**THE RECORDS**
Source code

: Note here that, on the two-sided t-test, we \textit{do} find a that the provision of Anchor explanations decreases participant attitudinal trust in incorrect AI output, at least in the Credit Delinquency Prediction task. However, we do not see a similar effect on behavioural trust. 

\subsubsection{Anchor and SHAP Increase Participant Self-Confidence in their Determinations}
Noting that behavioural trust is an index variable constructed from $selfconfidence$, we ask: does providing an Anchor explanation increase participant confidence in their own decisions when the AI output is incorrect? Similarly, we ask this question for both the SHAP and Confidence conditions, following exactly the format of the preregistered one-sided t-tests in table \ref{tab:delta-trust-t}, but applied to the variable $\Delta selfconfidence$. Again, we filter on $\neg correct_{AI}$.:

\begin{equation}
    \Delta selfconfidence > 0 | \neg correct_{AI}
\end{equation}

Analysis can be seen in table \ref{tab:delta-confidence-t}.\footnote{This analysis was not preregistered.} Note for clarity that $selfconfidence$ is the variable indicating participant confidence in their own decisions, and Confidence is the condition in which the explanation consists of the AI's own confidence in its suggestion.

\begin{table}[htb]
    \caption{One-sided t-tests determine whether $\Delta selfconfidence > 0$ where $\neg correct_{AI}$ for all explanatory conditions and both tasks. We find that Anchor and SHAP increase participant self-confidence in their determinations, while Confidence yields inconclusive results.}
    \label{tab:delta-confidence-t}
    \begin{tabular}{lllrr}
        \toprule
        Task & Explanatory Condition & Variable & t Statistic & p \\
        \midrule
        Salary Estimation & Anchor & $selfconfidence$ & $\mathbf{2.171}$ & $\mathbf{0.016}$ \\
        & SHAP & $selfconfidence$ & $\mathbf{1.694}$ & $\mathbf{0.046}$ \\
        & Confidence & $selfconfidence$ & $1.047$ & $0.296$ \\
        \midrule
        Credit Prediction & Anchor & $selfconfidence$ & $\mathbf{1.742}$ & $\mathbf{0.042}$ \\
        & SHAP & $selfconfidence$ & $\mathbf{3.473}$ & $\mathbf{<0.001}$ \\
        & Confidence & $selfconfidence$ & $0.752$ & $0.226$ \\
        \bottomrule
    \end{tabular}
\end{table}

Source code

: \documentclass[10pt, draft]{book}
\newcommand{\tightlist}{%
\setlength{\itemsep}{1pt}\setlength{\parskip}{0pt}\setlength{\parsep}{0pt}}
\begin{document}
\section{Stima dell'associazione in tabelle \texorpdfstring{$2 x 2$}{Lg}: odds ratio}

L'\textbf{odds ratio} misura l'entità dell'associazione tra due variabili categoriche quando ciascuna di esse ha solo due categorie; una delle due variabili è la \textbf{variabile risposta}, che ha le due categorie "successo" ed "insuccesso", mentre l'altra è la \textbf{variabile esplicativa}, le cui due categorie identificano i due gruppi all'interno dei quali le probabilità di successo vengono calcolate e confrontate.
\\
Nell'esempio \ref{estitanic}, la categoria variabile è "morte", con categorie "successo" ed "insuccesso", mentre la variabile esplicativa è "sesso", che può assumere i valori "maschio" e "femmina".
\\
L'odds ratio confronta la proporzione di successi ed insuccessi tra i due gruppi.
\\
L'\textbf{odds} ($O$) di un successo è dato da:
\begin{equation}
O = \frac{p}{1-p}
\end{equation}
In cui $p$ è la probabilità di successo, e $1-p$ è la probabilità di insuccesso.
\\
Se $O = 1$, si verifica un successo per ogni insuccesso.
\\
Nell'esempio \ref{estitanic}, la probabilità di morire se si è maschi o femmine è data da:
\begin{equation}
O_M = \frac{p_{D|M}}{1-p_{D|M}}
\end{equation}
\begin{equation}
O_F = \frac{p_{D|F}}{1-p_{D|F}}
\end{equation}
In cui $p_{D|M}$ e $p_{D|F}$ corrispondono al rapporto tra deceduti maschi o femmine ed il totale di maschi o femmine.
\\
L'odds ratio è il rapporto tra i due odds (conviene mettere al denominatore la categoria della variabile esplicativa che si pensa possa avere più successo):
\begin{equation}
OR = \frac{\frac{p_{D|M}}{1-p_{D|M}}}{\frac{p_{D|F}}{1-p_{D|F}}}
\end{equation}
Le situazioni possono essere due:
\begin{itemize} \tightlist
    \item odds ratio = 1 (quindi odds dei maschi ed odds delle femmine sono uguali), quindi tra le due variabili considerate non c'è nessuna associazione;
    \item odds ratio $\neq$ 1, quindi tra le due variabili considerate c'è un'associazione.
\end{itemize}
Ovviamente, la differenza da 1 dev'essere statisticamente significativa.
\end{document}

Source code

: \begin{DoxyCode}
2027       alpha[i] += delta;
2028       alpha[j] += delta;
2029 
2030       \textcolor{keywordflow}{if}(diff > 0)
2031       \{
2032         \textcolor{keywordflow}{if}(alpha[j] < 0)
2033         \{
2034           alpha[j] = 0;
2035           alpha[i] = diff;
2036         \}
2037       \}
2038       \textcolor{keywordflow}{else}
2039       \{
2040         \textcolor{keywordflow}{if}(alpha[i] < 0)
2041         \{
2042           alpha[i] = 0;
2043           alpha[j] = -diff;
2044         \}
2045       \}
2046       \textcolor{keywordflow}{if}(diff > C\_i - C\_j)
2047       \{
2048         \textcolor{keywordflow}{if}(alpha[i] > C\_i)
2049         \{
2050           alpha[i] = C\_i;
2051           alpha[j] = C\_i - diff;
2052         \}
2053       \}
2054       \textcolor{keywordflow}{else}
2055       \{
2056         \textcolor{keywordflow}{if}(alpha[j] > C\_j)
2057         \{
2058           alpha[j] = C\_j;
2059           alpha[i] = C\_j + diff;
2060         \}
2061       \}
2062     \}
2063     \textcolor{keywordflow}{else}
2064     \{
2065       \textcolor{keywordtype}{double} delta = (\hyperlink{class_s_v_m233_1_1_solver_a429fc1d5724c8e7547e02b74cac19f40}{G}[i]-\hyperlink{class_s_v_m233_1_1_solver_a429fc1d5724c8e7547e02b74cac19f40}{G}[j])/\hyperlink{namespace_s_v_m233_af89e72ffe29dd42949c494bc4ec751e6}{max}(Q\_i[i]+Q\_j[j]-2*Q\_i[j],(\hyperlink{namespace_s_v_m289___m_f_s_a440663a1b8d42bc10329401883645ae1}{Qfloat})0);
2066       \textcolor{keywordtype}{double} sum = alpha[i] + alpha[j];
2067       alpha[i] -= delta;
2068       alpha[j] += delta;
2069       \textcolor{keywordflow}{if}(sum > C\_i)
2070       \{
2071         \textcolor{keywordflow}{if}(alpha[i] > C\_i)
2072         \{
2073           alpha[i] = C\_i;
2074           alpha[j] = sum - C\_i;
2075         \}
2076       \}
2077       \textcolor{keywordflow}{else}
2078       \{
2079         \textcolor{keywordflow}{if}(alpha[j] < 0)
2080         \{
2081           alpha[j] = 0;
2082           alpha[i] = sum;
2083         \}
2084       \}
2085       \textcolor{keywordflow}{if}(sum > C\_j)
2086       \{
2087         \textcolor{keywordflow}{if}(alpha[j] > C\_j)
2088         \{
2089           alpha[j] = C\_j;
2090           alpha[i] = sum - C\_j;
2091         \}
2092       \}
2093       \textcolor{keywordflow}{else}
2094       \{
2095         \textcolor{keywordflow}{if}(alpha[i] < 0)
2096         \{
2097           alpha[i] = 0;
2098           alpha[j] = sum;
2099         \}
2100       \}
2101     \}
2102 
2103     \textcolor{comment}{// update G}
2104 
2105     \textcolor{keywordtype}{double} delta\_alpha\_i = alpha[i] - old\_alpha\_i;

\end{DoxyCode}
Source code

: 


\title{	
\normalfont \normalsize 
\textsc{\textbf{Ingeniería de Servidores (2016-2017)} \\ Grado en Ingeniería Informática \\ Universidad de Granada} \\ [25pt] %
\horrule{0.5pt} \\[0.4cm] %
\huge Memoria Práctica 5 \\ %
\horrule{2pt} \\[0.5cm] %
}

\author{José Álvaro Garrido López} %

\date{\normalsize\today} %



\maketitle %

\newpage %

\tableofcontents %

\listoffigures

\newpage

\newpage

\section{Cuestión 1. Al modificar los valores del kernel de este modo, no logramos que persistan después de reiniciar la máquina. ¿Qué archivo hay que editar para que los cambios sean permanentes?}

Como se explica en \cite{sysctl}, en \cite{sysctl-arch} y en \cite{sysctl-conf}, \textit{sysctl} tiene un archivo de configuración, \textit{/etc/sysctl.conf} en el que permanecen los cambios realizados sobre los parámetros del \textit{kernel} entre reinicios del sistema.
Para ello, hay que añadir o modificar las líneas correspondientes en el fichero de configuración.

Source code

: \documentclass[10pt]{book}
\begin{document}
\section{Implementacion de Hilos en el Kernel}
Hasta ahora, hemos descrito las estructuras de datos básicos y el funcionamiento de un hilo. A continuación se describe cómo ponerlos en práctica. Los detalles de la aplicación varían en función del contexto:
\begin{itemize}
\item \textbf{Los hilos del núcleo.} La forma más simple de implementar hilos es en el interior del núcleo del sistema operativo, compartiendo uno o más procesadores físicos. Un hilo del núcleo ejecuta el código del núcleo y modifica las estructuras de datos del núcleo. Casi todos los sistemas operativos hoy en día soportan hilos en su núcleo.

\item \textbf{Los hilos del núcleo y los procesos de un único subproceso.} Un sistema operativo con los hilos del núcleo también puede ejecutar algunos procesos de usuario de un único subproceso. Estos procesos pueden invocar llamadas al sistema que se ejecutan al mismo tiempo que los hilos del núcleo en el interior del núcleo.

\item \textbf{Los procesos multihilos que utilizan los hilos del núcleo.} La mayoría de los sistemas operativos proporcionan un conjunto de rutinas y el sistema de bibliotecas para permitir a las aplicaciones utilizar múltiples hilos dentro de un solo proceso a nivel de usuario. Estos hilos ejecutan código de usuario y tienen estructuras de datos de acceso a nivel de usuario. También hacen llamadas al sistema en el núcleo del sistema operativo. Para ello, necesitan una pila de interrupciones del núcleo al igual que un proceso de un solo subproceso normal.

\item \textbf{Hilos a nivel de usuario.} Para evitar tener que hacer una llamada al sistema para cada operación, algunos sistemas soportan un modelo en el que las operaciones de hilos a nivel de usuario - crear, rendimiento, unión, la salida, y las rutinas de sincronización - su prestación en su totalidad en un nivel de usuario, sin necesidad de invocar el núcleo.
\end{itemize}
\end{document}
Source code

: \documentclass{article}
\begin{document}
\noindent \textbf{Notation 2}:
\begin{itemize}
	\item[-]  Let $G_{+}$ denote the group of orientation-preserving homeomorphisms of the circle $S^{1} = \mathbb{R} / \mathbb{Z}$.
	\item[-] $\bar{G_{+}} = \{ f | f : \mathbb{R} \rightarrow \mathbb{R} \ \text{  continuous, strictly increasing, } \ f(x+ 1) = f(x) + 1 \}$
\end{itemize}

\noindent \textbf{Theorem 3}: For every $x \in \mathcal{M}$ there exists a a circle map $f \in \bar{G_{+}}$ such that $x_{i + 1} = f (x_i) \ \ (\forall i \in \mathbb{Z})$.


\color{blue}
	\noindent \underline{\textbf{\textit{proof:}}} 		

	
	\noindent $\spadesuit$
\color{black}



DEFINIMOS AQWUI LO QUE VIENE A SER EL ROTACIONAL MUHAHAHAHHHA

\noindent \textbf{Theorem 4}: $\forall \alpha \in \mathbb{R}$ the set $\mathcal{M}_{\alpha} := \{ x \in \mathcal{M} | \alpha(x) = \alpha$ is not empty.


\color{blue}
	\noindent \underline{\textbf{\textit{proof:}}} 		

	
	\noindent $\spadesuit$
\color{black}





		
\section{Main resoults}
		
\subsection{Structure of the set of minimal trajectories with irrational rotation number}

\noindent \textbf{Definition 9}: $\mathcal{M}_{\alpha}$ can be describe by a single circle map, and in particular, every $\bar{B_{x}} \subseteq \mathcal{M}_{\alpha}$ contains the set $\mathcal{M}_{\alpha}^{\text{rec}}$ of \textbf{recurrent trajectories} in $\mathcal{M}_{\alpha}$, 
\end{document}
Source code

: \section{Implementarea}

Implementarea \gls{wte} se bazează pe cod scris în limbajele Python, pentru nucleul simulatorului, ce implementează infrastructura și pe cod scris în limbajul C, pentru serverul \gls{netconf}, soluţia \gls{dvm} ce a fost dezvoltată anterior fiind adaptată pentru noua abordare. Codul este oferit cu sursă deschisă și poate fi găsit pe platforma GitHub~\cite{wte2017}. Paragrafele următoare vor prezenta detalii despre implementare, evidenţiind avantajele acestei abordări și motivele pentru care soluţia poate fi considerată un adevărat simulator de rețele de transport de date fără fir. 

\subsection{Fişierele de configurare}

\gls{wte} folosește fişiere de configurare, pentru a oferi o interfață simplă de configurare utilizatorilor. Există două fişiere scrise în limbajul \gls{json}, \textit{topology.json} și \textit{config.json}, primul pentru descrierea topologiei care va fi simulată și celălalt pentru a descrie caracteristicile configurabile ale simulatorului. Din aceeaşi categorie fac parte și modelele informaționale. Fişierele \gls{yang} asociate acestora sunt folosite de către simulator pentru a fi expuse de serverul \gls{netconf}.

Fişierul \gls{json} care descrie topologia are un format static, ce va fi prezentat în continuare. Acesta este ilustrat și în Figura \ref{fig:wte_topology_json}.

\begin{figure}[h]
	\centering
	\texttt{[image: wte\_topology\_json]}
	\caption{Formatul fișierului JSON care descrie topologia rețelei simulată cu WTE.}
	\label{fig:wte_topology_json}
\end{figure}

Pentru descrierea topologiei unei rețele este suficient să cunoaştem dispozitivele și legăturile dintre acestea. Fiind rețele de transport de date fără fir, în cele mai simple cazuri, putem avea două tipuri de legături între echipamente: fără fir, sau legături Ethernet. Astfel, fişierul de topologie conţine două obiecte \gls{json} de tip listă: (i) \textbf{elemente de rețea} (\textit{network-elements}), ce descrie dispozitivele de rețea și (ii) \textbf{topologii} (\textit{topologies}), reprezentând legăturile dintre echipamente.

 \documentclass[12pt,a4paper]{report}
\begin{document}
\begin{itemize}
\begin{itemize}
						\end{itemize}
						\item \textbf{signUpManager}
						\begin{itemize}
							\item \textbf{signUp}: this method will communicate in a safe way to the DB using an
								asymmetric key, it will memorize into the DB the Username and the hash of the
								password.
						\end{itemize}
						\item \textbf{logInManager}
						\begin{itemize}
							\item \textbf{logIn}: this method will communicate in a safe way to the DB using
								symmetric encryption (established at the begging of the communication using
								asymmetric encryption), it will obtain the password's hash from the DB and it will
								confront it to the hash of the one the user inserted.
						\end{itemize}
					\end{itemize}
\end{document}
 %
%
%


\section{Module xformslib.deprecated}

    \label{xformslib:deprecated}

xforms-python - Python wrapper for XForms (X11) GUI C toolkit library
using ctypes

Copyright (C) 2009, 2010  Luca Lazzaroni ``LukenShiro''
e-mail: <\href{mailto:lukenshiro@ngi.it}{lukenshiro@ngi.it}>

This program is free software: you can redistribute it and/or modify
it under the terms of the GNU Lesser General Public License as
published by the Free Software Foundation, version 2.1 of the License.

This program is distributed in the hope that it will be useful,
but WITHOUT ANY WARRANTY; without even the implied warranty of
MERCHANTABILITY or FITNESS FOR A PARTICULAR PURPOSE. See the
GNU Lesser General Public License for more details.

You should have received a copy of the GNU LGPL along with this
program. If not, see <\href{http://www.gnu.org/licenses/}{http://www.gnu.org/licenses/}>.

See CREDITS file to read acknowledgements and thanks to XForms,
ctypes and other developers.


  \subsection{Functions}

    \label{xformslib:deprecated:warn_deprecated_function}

**WORK TASK**
Output, and output only, the lines from the one containing "confront it to" through the last line of the data above.

**EXERCISE RESPONSE**
								confront it to the hash of the one the user inserted.
						\end{itemize}
					\end{itemize}
\end{document}
 %
%
%


\section{Module xformslib.deprecated}

    \label{xformslib:deprecated}

xforms-python - Python wrapper for XForms (X11) GUI C toolkit library
using ctypes

Copyright (C) 2009, 2010  Luca Lazzaroni ``LukenShiro''
e-mail: <\href{mailto:lukenshiro@ngi.it}{lukenshiro@ngi.it}>

This program is free software: you can redistribute it and/or modify
it under the terms of the GNU Lesser General Public License as
published by the Free Software Foundation, version 2.1 of the License.

This program is distributed in the hope that it will be useful,
but WITHOUT ANY WARRANTY; without even the implied warranty of
MERCHANTABILITY or FITNESS FOR A PARTICULAR PURPOSE. See the
GNU Lesser General Public License for more details.

You should have received a copy of the GNU LGPL along with this
program. If not, see <\href{http://www.gnu.org/licenses/}{http://www.gnu.org/licenses/}>.

See CREDITS file to read acknowledgements and thanks to XForms,
ctypes and other developers.


  \subsection{Functions}

    \label{xformslib:deprecated:warn_deprecated_function}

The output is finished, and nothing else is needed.